As of late October 2018, Ancestry have released another new display feature on the Match List page: a row below each match displays the number of shared centimorgans and segments.
This should be a real time saver when reviewing matches by scanning the page. In combination with the other new feature I posted about, the “no tree” display, these are just great user-friendly features that minimizes clicking and waiting for for each individual match page to load.
I would expect it will also reduce load on the Ancestry web servers, as users are less likely to click into their latest 6.0 CM matches. That would be good news for the customers, as it should mean we see less of the “name unavailable” type of errors.
Ancestry added a very useful new feature to the main list of matches at some time in September/October 2018. I’m being vague on the timeline because not all Ancestry users get the same new features at the same time.
We now see a new tree description toward the right hand side of the page: “Unlinked Tree”.
Prior to this change we’ve only seen categories “No Tree”, “Private Tree” and a number in the case of a linked tree. The tiresome consequence was that in order to see whether a match had an unlinked tree, we had to click on the “No Tree” to check if they did in fact have no tree or if they actually had three enormous unlinked trees full of buried treasure.
This really is a welcome feature when scanning pages of matches to quickly determine which match to investigate.
Ancestry doesn’t display the “number of people” beside the unlinked tree.

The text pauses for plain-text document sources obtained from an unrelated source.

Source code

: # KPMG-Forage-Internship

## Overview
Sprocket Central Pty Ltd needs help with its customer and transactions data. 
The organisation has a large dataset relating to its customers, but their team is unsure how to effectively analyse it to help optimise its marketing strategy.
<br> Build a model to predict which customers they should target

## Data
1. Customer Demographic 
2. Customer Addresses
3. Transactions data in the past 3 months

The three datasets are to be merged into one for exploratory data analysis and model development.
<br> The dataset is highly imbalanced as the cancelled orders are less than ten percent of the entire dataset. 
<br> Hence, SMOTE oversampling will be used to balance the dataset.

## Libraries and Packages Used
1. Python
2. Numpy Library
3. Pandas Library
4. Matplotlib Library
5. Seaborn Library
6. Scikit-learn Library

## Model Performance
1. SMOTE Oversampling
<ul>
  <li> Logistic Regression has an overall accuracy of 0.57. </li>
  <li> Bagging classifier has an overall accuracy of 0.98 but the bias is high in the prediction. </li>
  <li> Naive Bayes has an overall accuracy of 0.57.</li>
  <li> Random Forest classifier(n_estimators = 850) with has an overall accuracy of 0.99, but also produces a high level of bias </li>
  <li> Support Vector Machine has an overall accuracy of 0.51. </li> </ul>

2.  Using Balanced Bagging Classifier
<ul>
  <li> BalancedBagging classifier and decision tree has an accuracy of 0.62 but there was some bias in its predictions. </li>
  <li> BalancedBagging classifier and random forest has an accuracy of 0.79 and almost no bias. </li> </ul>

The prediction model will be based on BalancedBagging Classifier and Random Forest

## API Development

That is understandable, because if the match has seveal unlinked trees – which one should be picked? It would be possible to calculate the highest number within several trees but that’s an extra layer of processing that could be a drag on performance (how quickly the page displays).
One cautionary note that applies to new software features: don’t bet the house on it just yet. One user reports in early October 2018 on the Ancestry boards that they clicked on a match displaying “No Trees” and the match in fact had five unlinked trees. Screenshots were added to prove the case. A big thank you to that user, because its important that Ancestry gets feedback of false negatives.